The Duterte administration stood to gain from solid macroeconomic fundamentals that, when coupled with its 10-point socioeconomic agenda, would make the country an economic powerhouse in the region, Finance Secretary Carlos G. Dominguez III said.
“The new government’s medium-term plan is to transform the Philippines into an upper middle-income state in six years’ time, and the unparalleled popular support—plus political will—of President Duterte equips him with more than sufficient political capital to carry out the profound reforms in government and the economy necessary to achieve this ambitious goal,” Dominguez said in a statement.
Dominguez earlier told the board of governors of multilateral lenders International Monetary Fund and World Bank the Duterte administration “will never shirk from the challenges of this vital conjuncture” as “it fully intends to transform the economy from a consumption- to an investment-driven one by implementing the tough reforms ranging from the upgrade of its law enforcement capabilities to the long-overdue overhaul of its tax system.”
He said the country has enough elbowroom to undertake these necessary changes.
The Duterte administration wanted to sustain economic growth of at least 7 percent in the next years in order to slash the poverty incidence to 17 percent by 2022 from 26 percent at present, the finance chief said.
“The more important ‘war’ the Duterte administration is waging is on poverty.
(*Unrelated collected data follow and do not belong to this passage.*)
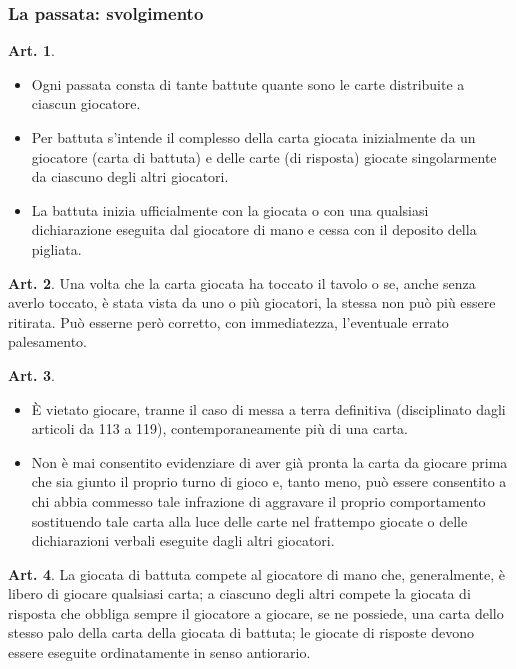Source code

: \documentclass[italian,a4paper]{article}
\theoremstyle{definition}
\newtheorem{art}{Art.}
\newenvironment{packeditem}{
\begin{itemize}
  \setlength{\itemsep}{1pt}
  \setlength{\parskip}{0pt}
  \setlength{\parsep}{0pt}
}{\end{itemize}}
\begin{document}
\subsubsection{La passata: svolgimento}
\begin{art} \hspace*{\fill}
    \begin{packeditem}
\item Ogni passata consta di tante battute quante sono le carte distribuite a ciascun giocatore.
\item Per battuta s'intende il complesso della carta giocata inizialmente da un giocatore (carta di battuta) e delle carte (di risposta) giocate singolarmente da ciascuno degli altri giocatori.
\item La battuta inizia ufficialmente con la giocata o con una qualsiasi dichiarazione eseguita dal giocatore di mano e cessa con il deposito della pigliata.
    \end{packeditem}
\end{art}
\begin{art}
    Una volta che la carta giocata ha toccato il tavolo o se, anche senza averlo toccato, è stata vista da uno o più giocatori, la stessa non può più essere ritirata. Può esserne però corretto, con immediatezza, l'eventuale errato palesamento.
\end{art}
\begin{art}   \hspace*{\fill}
    \begin{packeditem}
\item \`E vietato giocare, tranne il caso di messa a terra definitiva (disciplinato dagli articoli da 113 a 119), contemporaneamente più di una carta.
\item Non è mai consentito evidenziare di aver già pronta la carta da giocare prima che sia giunto il proprio turno di gioco e, tanto meno, può essere consentito a chi abbia commesso tale infrazione di aggravare il proprio comportamento sostituendo tale carta alla luce delle carte nel frattempo giocate o delle dichiarazioni verbali eseguite dagli altri giocatori.
    \end{packeditem}
\end{art}
\begin{art}
    La giocata di battuta compete al giocatore di mano che, generalmente, è libero di giocare qualsiasi carta; a ciascuno degli altri compete la giocata di risposta che obbliga sempre il giocatore a giocare, se ne possiede, una carta dello stesso palo della carta della giocata di battuta; le giocate di risposte devono essere eseguite ordinatamente in senso antiorario.
\end{art}
\end{document}
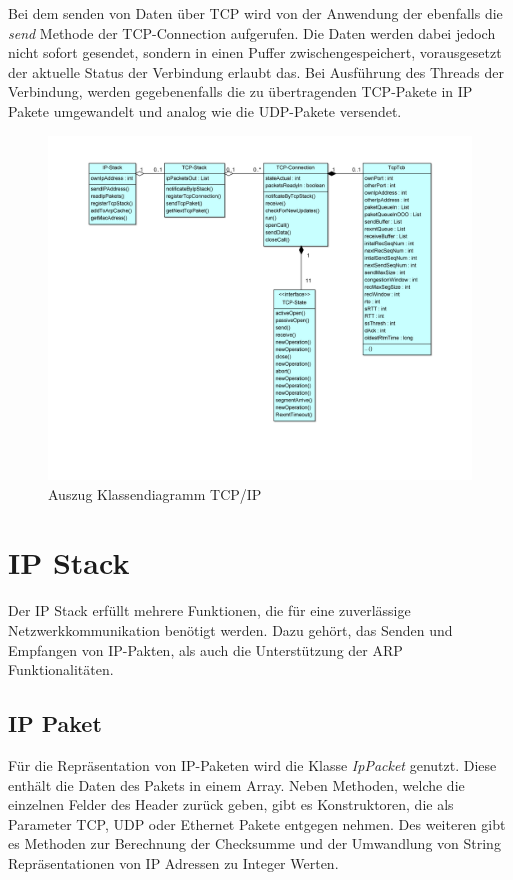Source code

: Bei dem senden von Daten über TCP wird von der Anwendung der ebenfalls die \textit{send} Methode der TCP-Connection aufgerufen. Die Daten werden dabei jedoch nicht sofort gesendet, sondern in einen Puffer zwischengespeichert, vorausgesetzt der aktuelle Status der Verbindung erlaubt das. Bei Ausführung des Threads der Verbindung, werden gegebenenfalls die zu übertragenden TCP-Pakete in IP Pakete umgewandelt und analog wie die UDP-Pakete versendet. 


\begin{figure}[h]
	\centering
	\includegraphics[width=1\textwidth]{Graphics/TCPStack.png}
	\caption{Auszug Klassendiagramm TCP/IP}		
\end{figure}


\section{IP Stack}
Der IP Stack erfüllt mehrere Funktionen, die für eine zuverlässige Netzwerkkommunikation benötigt werden. Dazu gehört, das Senden und Empfangen von IP-Pakten, als auch die Unterstützung der ARP Funktionalitäten.

\subsection{IP Paket}
Für die Repräsentation von IP-Paketen wird die Klasse \textit{IpPacket} genutzt. Diese enthält die Daten des Pakets in einem Array. Neben Methoden, welche die einzelnen Felder des Header zurück geben, gibt es Konstruktoren, die als Parameter TCP, UDP oder Ethernet Pakete entgegen nehmen. Des weiteren gibt es Methoden zur Berechnung der Checksumme und der Umwandlung von String Repräsentationen von IP Adressen zu Integer Werten.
It is a war we intend to win resoundingly,” according to Dominguez.
In this regard, “the new administration that took power three months ago fully intends to do the difficult reforms ranging from upgrading law enforcement capabilities to modernizing our tax administration,” Dominguez said.
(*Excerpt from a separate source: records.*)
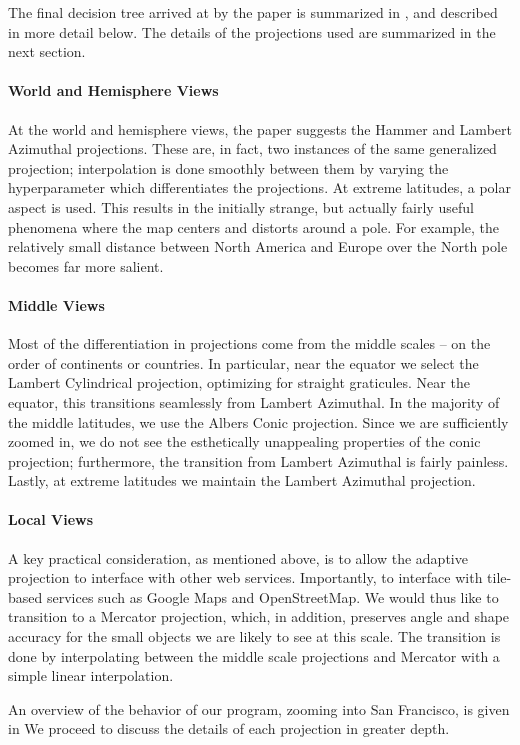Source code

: The final decision tree arrived at by the paper is summarized in
  , and described in more detail below.
The details of the projections used are summarized in the next section.

\paragraph{World and Hemisphere Views}
At the world and hemisphere views, the paper suggests the Hammer and Lambert
  Azimuthal projections.
These are, in fact, two instances of the same generalized projection;
  interpolation is done smoothly between them by varying the hyperparameter
  which differentiates the projections.
At extreme latitudes, a polar aspect is used.
This results in the initially strange, but actually fairly useful phenomena
  where the map centers and distorts around a pole.
For example, the relatively small distance between North America and Europe
  over the North pole becomes far more salient.

\paragraph{Middle Views}
Most of the differentiation in projections come from the middle scales -- on the
  order of continents or countries.
In particular, near the equator we select the Lambert Cylindrical projection,
  optimizing for straight graticules.
Near the equator, this transitions seamlessly from Lambert Azimuthal.
In the majority of the middle latitudes, we use the Albers Conic projection.
Since we are sufficiently zoomed in, we do not see the esthetically unappealing
  properties of the conic projection; furthermore, the transition from
  Lambert Azimuthal is fairly painless.
Lastly, at extreme latitudes we maintain the Lambert Azimuthal projection.

\paragraph{Local Views}
A key practical consideration, as mentioned above, is to allow the adaptive
  projection to interface with other web services.
Importantly, to interface with tile-based services such as Google Maps and
  OpenStreetMap.
We would thus like to transition to a Mercator projection, which, in addition,
  preserves angle and shape accuracy for the small objects we are likely to
  see at this scale.
The transition is done by interpolating between the middle scale projections
  and Mercator with a simple linear interpolation.

An overview of the behavior of our program, zooming into San Francisco, is
  given in 
We proceed to discuss the details of each projection in greater depth.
“As the mature industrial economies slow down, we intend to pick up the slack and contribute our fair share in driving growth for the global economy,” he added.
“The great political support and unprecedented popularity ratings President Duterte currently enjoys arm him with more than sufficient political capital to invest in profound reforms of government and the economy. That immense political capital will be deployed judiciously,” Dominguez said.
Unlike the previous administration, Dominguez said he would make sure high economic growth rates would play alongside greater spending for public goods and services, especially vital infrastructure.
“It is time to undertake the economic investments we long postponed. These investments will allow us to move to a higher growth plane and make the Philippines a regional economic leader instead of the region’s laggard,” Dominguez said.